Practice “Life Science & Pharmaceutical”: Pharma 4.0

Practice "Life Science & Pharmaceutical": Pharma 4.0

After Industry 4.0, Pharma 4.0 is coming. Because digitalization is today at the heart of any company strategy, the industry must be able to adapt.

And as Industry 4.0 before it, Pharma 4.0 seems to be the solution for the main challenge of pharmaceutical industry: the cost of R&D is too expensive and its model as a whole must change.

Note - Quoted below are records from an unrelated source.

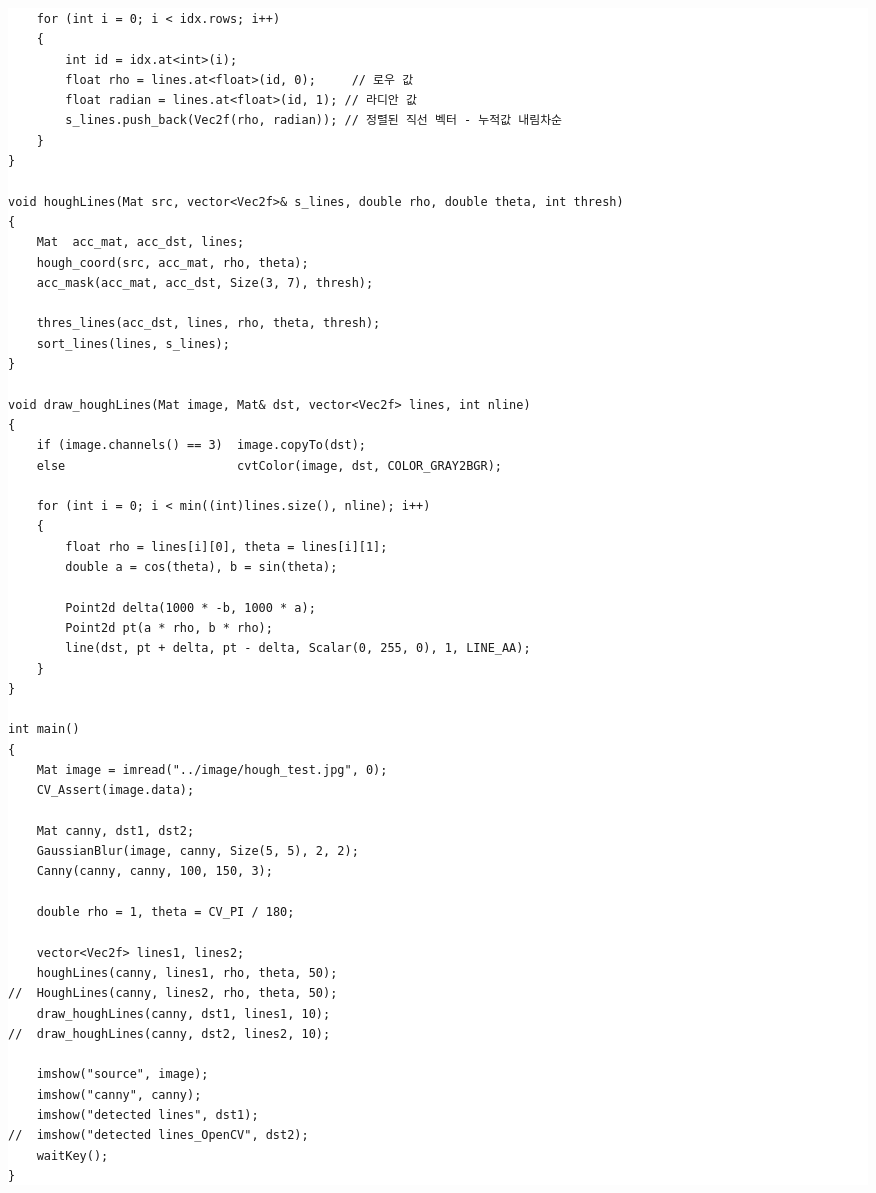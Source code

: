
 ```cython
	for (int i = 0; i < idx.rows; i++)
	{
		int id = idx.at<int>(i);
		float rho = lines.at<float>(id, 0);		// 로우 값
		float radian = lines.at<float>(id, 1); // 라디안 값
		s_lines.push_back(Vec2f(rho, radian)); // 정렬된 직선 벡터 - 누적값 내림차순
	}
}

void houghLines(Mat src, vector<Vec2f>& s_lines, double rho, double theta, int thresh)
{
	Mat  acc_mat, acc_dst, lines;
	hough_coord(src, acc_mat, rho, theta);
	acc_mask(acc_mat, acc_dst, Size(3, 7), thresh);

	thres_lines(acc_dst, lines, rho, theta, thresh);
	sort_lines(lines, s_lines);
}

void draw_houghLines(Mat image, Mat& dst, vector<Vec2f> lines, int nline)
{
	if (image.channels() == 3)	image.copyTo(dst);
	else 						cvtColor(image, dst, COLOR_GRAY2BGR);

	for (int i = 0; i < min((int)lines.size(), nline); i++)
	{
		float rho = lines[i][0], theta = lines[i][1];
		double a = cos(theta), b = sin(theta);

		Point2d delta(1000 * -b, 1000 * a);
		Point2d pt(a * rho, b * rho);
		line(dst, pt + delta, pt - delta, Scalar(0, 255, 0), 1, LINE_AA);
	}
}

int main()
{
	Mat image = imread("../image/hough_test.jpg", 0);
	CV_Assert(image.data);

	Mat canny, dst1, dst2;
	GaussianBlur(image, canny, Size(5, 5), 2, 2);
	Canny(canny, canny, 100, 150, 3);

	double rho = 1, theta = CV_PI / 180;

	vector<Vec2f> lines1, lines2;
	houghLines(canny, lines1, rho, theta, 50);
//	HoughLines(canny, lines2, rho, theta, 50);
	draw_houghLines(canny, dst1, lines1, 10);
//	draw_houghLines(canny, dst2, lines2, 10);

	imshow("source", image);
	imshow("canny", canny);
	imshow("detected lines", dst1);
//	imshow("detected lines_OpenCV", dst2);
	waitKey();
}
```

This new concept sets up highly efficient completely automated processes through an integrated production control strategy. One of its main objectives is to make pharmaceutical production safer and more efficient. But it’s not just about automation: quality, workforce, productivity, collaboration with partners and suppliers must also be taken into account to ensure its viability and profitability. Pharma 4.0 must also allow manufacturers to integrate machine and software specific functions when they are created. However, although machines are at the cutting edge of technology, the goal is not to have them replace the workforce. Pharma 4.0 aims to enable it to work on value-added activities, using the maximum potential of the human brain, by its creativity and ability to solve problems.

Therefore, the Practice “Life Science & Pharmaceutical” met this month and focused on this subject. The consultants present discussed the issues for Antaes, its positioning in this field but also the solutions provided by Pharma 4.0 and its practical application. Each participant contributed what he thought useful for the discussion: experience, methods, skills, etc.
Our approach is based on holistic people centric thinking for pharmaceutical manufacturing that encompasses the following:

  • Evolution of qualification and CSV practices through the deployment of ASTM E2500 for equipment qualification and differentiated approach for enterprise, control and analytical computerized system.
  • Science based risk management for process validation.
  • Digitalization of the batch release process through the use of integrated computerized system like LIMS, SDMS, MES and Quality Management solutions.
  • Transformation of production and support maintenance practices to an integrated service model.
  • A strict respect of GMP predicate rules through careful review of critical decisions.